Polymorphic assignment of raw pointer properties does not work

[rovarma]

I guess this is more a bug + feature request rolled into one.

First, the RTTR equivalent of the following regular C++ code does not work (don't have a working sample right now, but I think you get it):

class Base
{
};

class Derived : public Base
{
};

class Foo
{
	Base* mBase;
};

Derived* derived = new Derived();
Foo foo;
foo.mBase = derived; // Assigning pointer-to-derived to pointer-to-base. Works in regular C++, fails in RTTR.

So, we're new'ing a Derived, then assigning that to a pointer-to-base through RTTR.
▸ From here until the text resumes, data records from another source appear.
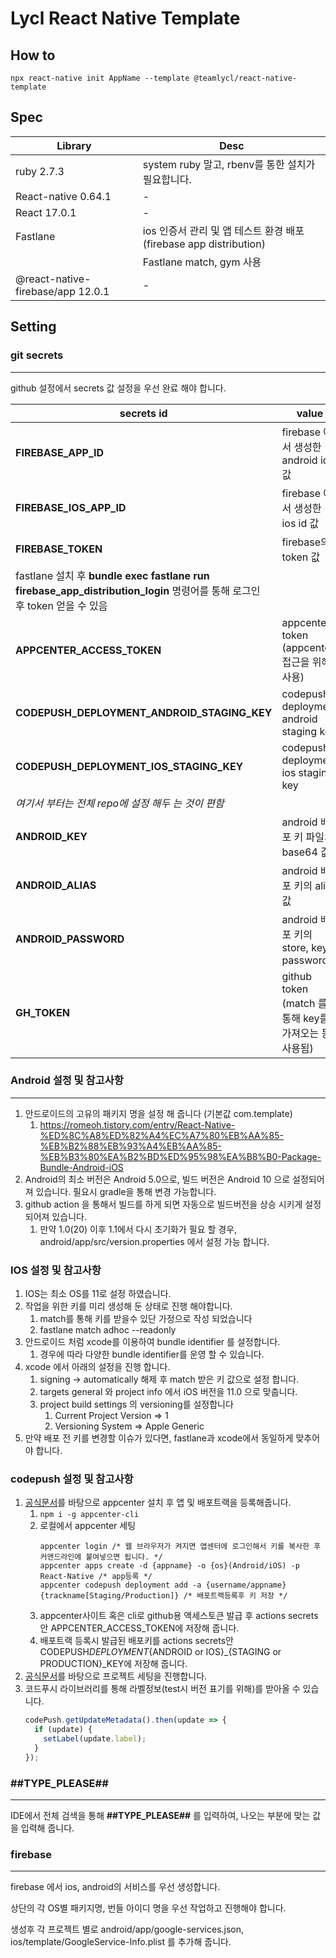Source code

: # Lycl React Native Template

## How to

```
npx react-native init AppName --template @teamlycl/react-native-template
```

## Spec

| Library                           | Desc                                                               |
| --------------------------------- | ------------------------------------------------------------------ |
| ruby 2.7.3                        | system ruby 말고, rbenv를 통한 설치가 필요합니다.                  |
| React-native 0.64.1               | -                                                                  |
| React 17.0.1                      | -                                                                  |
| Fastlane                          | ios 인증서 관리 및 앱 테스트 환경 배포 (firebase app distribution) |
|                                   | Fastlane match, gym 사용                                           |
| @react-native-firebase/app 12.0.1 | -                                                                  |

## Setting

### git secrets

---

github 설정에서 secrets 값 설정을 우선 완료 해야 합니다.

| secrets id                                                                                                               | value                                                 |
| ------------------------------------------------------------------------------------------------------------------------ | ----------------------------------------------------- |
| **FIREBASE_APP_ID**                                                                                                      | firebase 에서 생성한 android id 값                    |
| **FIREBASE_IOS_APP_ID**                                                                                                  | firebase 에서 생성한 ios id 값                        |
| **FIREBASE_TOKEN**                                                                                                       | firebase의 token 값                                   |
| fastlane 설치 후 **bundle exec fastlane run firebase_app_distribution_login** 명령어를 통해 로그인 후 token 얻을 수 있음 |
| **APPCENTER_ACCESS_TOKEN**                                                                                               | appcenter token (appcenter 접근을 위해 사용)          |
| **CODEPUSH_DEPLOYMENT_ANDROID_STAGING_KEY**                                                                              | codepush deployment android staging key               |
| **CODEPUSH_DEPLOYMENT_IOS_STAGING_KEY**                                                                                  | codepush deployment ios staging key                   |
| _여기서 부터는 전체 repo에 설정 해두 는 것이 편함_                                                                       |
| **ANDROID_KEY**                                                                                                          | android 배포 키 파일의 base64 값                      |
| **ANDROID_ALIAS**                                                                                                        | android 배포 키의 alias 값                            |
| **ANDROID_PASSWORD**                                                                                                     | android 배포 키의 store, key password                 |
| **GH_TOKEN**                                                                                                             | github token (match 를 통해 key를 가져오는 등 사용됨) |

### Android 설정 및 참고사항

---

1. 안드로이드의 고유의 패키지 명을 설정 해 줍니다 (기본값 com.template)
   1. https://romeoh.tistory.com/entry/React-Native-%ED%8C%A8%ED%82%A4%EC%A7%80%EB%AA%85-%EB%B2%88%EB%93%A4%EB%AA%85-%EB%B3%80%EA%B2%BD%ED%95%98%EA%B8%B0-Package-Bundle-Android-iOS
2. Android의 최소 버전은 Android 5.0으로, 빌드 버전은 Android 10 으로 설정되어져 있습니다. 필요시 gradle을 통해 변경 가능합니다.
3. github action 을 통해서 빌드를 하게 되면 자동으로 빌드버전을 상승 시키게 설정 되어져 있습니다.
   1. 만약 1.0(20) 이후 1.1에서 다시 초기화가 필요 할 경우, android/app/src/version.properties 에서 설정 가능 합니다.

### IOS 설정 및 참고사항

1. IOS는 최소 OS를 11로 설정 하였습니다.
2. 작업을 위한 키를 미리 생성해 둔 상태로 진행 해야합니다.
   1. match를 통해 키를 받을수 있단 가정으로 작성 되었습니다
   2. fastlane match adhoc --readonly
3. 안드로이드 처럼 xcode를 이용하여 bundle identifier 를 설정합니다.
   1. 경우에 따라 다양한 bundle identifier를 운영 할 수 있습니다.
4. xcode 에서 아래의 설정을 진행 합니다.
   1. signing -> automatically 해제 후 match 받은 키 값으로 설정 합니다.
   2. targets general 와 project info 에서 iOS 버전을 11.0 으로 맞춥니다.
   3. project build settings 의 versioning를 설정합니다
      1. Current Project Version => 1
      2. Versioning System => Apple Generic
5. 만약 배포 전 키를 변경할 이슈가 있다면, fastlane과 xcode에서 동일하게 맞추어야 합니다.

### codepush 설정 및 참고사항

1. [공식문서](https://docs.microsoft.com/ko-kr/appcenter/distribution/codepush)를 바탕으로 appcenter 설치 후 앱 및 배포트랙을 등록해줍니다.
   1. `npm i -g appcenter-cli`
   2. 로컬에서 appcenter 세팅
      ```
      appcenter login /* 웹 브라우저가 켜지면 앱센터에 로그인해서 키를 복사한 후 커맨드라인에 붙여넣으면 됩니다. */
      appcenter apps create -d {appname} -o {os}(Android/iOS) -p React-Native /* app등록 */
      appcenter codepush deployment add -a {username/appname} {trackname[Staging/Production]} /* 배포트랙등록후 키 저장 */
      ```
   3. appcenter사이트 혹은 cli로 github용 액세스토큰 발급 후 actions secrets안 APPCENTER_ACCESS_TOKEN에 저장해 줍니다.
   4. 배포트랙 등록시 발급된 배포키를 actions secrets안 CODEPUSH*DEPLOYMENT*{ANDROID or IOS}\_{STAGING or PRODUCTION}\_KEY에 저장해 줍니다.
2. [공식문서](https://docs.microsoft.com/ko-kr/appcenter/distribution/codepush/rn-get-started)를 바탕으로 프로젝트 세팅을 진행합니다.
3. 코드푸시 라이브러리를 통해 라벨정보(test시 버전 표기를 위해)를 받아올 수 있습니다.
   ```javascript
   codePush.getUpdateMetadata().then(update => {
     if (update) {
       setLabel(update.label);
     }
   });
   ```

### ##TYPE_PLEASE##

---

IDE에서 전체 검색을 통해 **##TYPE_PLEASE##** 를 입력하여, 나오는 부분에 맞는 값을 입력해 줍니다.

### firebase

---

firebase 에서 ios, android의 서비스를 우선 생성합니다.

상단의 각 OS별 패키지명, 번들 아이디 명을 우선 작업하고 진행해야 합니다.

생성후 각 프로젝트 별로 android/app/google-services.json, ios/template/GoogleService-Info.plist 를 추가해 줍니다.
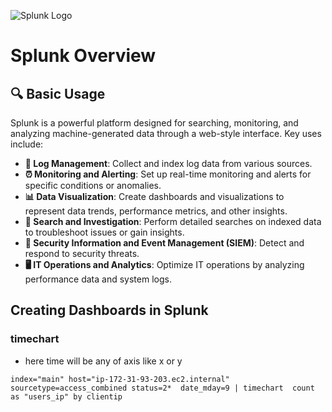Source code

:![Splunk Logo](https://upload.wikimedia.org/wikipedia/commons/f/f8/Splunk_logo.png)

# Splunk Overview

## 🔍 Basic Usage

Splunk is a powerful platform designed for searching, monitoring, and analyzing machine-generated data through a web-style interface. Key uses include:

- **📝 Log Management**: Collect and index log data from various sources.
- **⏰ Monitoring and Alerting**: Set up real-time monitoring and alerts for specific conditions or anomalies.
- **📊 Data Visualization**: Create dashboards and visualizations to represent data trends, performance metrics, and other insights.
- **🔎 Search and Investigation**: Perform detailed searches on indexed data to troubleshoot issues or gain insights.
- **🔐 Security Information and Event Management (SIEM)**: Detect and respond to security threats.
- **🖥️ IT Operations and Analytics**: Optimize IT operations by analyzing performance data and system logs.

## Creating Dashboards in Splunk 

### timechart 
- here time will be any of axis like x or y 

```
index="main" host="ip-172-31-93-203.ec2.internal" sourcetype=access_combined status=2*  date_mday=9 | timechart  count as "users_ip" by clientip
```
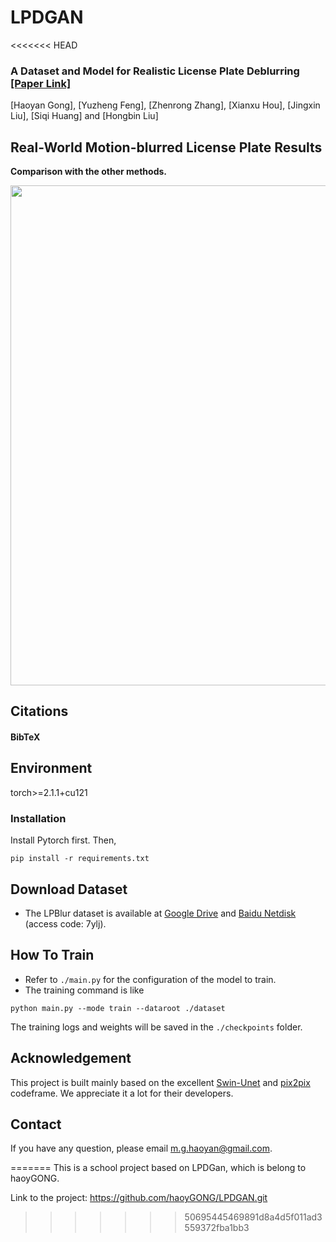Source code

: # LPDGAN
<<<<<<< HEAD


### A Dataset and Model for Realistic License Plate Deblurring [[Paper Link]](https://arxiv.org/abs/2404.13677)
[Haoyan Gong], [Yuzheng Feng], [Zhenrong Zhang], [Xianxu Hou], [Jingxin Liu], [Siqi Huang] and [Hongbin Liu]


## Real-World Motion-blurred License Plate Results

**Comparison with the other methods.**

<img src="https://github.com/haoyGONG/LPDGAN/blob/main/figures/results.jpg" width="800"/>


## Citations
#### BibTeX



## Environment
torch>=2.1.1+cu121

### Installation
Install Pytorch first.
Then,
```
pip install -r requirements.txt
```
 
## Download Dataset
- The LPBlur dataset is available at [Google Drive](https://drive.google.com/file/d/1ygdpsYdFVUbDoBtcTpb-D0ag9g-ONi0S/view?usp=sharing) and [Baidu Netdisk](https://pan.baidu.com/s/1RbffG9eCPDYEa-I96wFx-A) (access code: 7ylj).  


## How To Train
- Refer to `./main.py` for the configuration of the model to train.
- The training command is like
```
python main.py --mode train --dataroot ./dataset
```

The training logs and weights will be saved in the `./checkpoints` folder.

## Acknowledgement
This project is built mainly based on the excellent [Swin-Unet](https://github.com/HuCaoFighting/Swin-Unet) and [pix2pix](https://github.com/phillipi/pix2pix) codeframe. We appreciate it a lot for their developers.

## Contact
If you have any question, please email m.g.haoyan@gmail.com.



=======
This is a school project based on LPDGan, which is belong to haoyGONG.

Link to the project: https://github.com/haoyGONG/LPDGAN.git
>>>>>>> 50695445469891d8a4d5f011ad3559372fba1bb3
In addition, the following situation does not work in either C++ or RTTR, but can work in RTTR and is extremely useful for things like object deserialization, so consider this a feature request:

class Base
{
};

class Derived : public Base
{
};

class Foo
{
	Derived* mDerived;
};

Base* base= new Derived();
Foo foo;
foo.mDerived = base; // Assigning pointer-to-base to pointer-to-derived. Fails in both C++ and RTTR.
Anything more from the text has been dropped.